**Extracted records**:
────────────────────

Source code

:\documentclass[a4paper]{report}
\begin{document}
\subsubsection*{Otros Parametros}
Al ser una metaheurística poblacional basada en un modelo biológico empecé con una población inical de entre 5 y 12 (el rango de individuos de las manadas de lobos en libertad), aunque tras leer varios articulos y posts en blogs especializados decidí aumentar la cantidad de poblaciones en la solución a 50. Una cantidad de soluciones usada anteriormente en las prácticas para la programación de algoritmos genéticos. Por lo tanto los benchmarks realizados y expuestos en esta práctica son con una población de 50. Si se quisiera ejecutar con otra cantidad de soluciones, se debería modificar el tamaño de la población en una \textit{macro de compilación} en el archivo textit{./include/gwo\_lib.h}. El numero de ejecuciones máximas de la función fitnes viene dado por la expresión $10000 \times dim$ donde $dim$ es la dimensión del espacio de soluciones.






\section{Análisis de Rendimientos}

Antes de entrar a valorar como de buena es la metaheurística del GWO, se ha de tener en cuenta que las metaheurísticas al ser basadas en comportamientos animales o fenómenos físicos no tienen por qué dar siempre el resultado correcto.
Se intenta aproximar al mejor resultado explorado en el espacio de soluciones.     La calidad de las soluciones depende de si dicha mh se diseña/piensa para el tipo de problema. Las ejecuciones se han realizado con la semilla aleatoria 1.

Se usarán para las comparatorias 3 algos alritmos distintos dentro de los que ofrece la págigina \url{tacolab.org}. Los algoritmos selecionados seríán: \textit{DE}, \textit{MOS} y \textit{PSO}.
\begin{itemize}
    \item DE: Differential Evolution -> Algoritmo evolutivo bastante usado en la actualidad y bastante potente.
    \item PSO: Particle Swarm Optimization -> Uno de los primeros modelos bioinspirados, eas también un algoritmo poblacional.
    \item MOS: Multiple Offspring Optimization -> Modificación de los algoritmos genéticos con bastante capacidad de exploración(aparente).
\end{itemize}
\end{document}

────────────────────

**Brief**: Copy out every line of the data that includes "metaheurística".

**Response box**:
Al ser una metaheurística poblacional basada en un modelo biológico empecé con una población inical de entre 5 y 12 (el rango de individuos de las manadas de lobos en libertad), aunque tras leer varios articulos y posts en blogs especializados decidí aumentar la cantidad de poblaciones en la solución a 50. Una cantidad de soluciones usada anteriormente en las prácticas para la programación de algoritmos genéticos. Por lo tanto los benchmarks realizados y expuestos en esta práctica son con una población de 50. Si se quisiera ejecutar con otra cantidad de soluciones, se debería modificar el tamaño de la población en una \textit{macro de compilación} en el archivo textit{./include/gwo\_lib.h}. El numero de ejecuciones máximas de la función fitnes viene dado por la expresión $10000 \times dim$ donde $dim$ es la dimensión del espacio de soluciones.
Antes de entrar a valorar como de buena es la metaheurística del GWO, se ha de tener en cuenta que las metaheurísticas al ser basadas en comportamientos animales o fenómenos físicos no tienen por qué dar siempre el resultado correcto.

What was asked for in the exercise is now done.